-- What you should do --
Your task is to copy each line in the listing that includes the word "than".

-- Material shown --
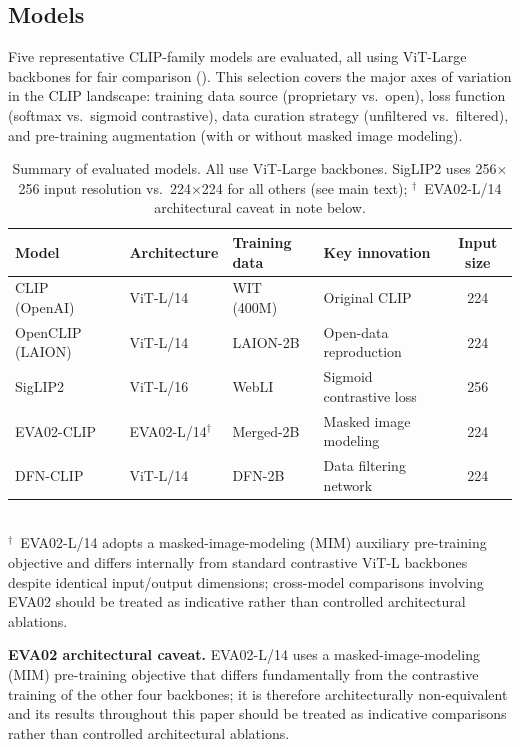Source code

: \documentclass[symmetry,article,submit,pdftex,moreauthors]{Definitions/mdpi}
\begin{document}
\subsection{Models}
\label{sec:models}

Five representative CLIP-family models are evaluated, all using ViT-Large backbones for fair comparison ().
This selection covers the major axes of variation in the CLIP landscape: training data source (proprietary vs.\ open), loss function (softmax vs.\ sigmoid contrastive), data curation strategy (unfiltered vs.\ filtered), and pre-training augmentation (with or without masked image modeling).

\begin{table}[H]
\caption{Summary of evaluated models. All use ViT-Large backbones. SigLIP2 uses 256$\times$256 input resolution vs.\ 224$\times$224 for all others (see main text); $^{\dagger}$~EVA02-L/14 architectural caveat in note below.}
\label{tab:models}
\centering
\small
\setlength{\tabcolsep}{4pt}
\begin{tabular}{llllc}
\toprule
\textbf{Model} & \textbf{Architecture} & \textbf{Training data} & \textbf{Key innovation} & \textbf{Input size} \\
\midrule
CLIP (OpenAI)~\cite{radford2021learning} & ViT-L/14 & WIT (400M) & Original CLIP & 224 \\
OpenCLIP (LAION)~\cite{cherti2023reproducible} & ViT-L/14 & LAION-2B & Open-data reproduction & 224 \\
SigLIP2~\cite{tschannen2025siglip2} & ViT-L/16 & WebLI & Sigmoid contrastive loss & 256 \\
EVA02-CLIP~\cite{sun2023eva02} & EVA02-L/14$^{\dagger}$ & Merged-2B & Masked image modeling & 224 \\
DFN-CLIP~\cite{fang2023data} & ViT-L/14 & DFN-2B & Data filtering network & 224 \\
\bottomrule
\end{tabular}
\\[3pt]
{\footnotesize $^{\dagger}$~EVA02-L/14 adopts a masked-image-modeling (MIM) auxiliary pre-training objective and differs internally from standard contrastive ViT-L backbones despite identical input/output dimensions; cross-model comparisons involving EVA02 should be treated as indicative rather than controlled architectural ablations.}
\end{table}

\textbf{EVA02 architectural caveat.} EVA02-L/14 uses a masked-image-modeling (MIM) pre-training objective that differs fundamentally from the contrastive training of the other four backbones; it is therefore architecturally non-equivalent and its results throughout this paper should be treated as indicative comparisons rather than controlled architectural ablations.
\end{document}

-- Task response --
{\footnotesize $^{\dagger}$~EVA02-L/14 adopts a masked-image-modeling (MIM) auxiliary pre-training objective and differs internally from standard contrastive ViT-L backbones despite identical input/output dimensions; cross-model comparisons involving EVA02 should be treated as indicative rather than controlled architectural ablations.}
\textbf{EVA02 architectural caveat.} EVA02-L/14 uses a masked-image-modeling (MIM) pre-training objective that differs fundamentally from the contrastive training of the other four backbones; it is therefore architecturally non-equivalent and its results throughout this paper should be treated as indicative comparisons rather than controlled architectural ablations.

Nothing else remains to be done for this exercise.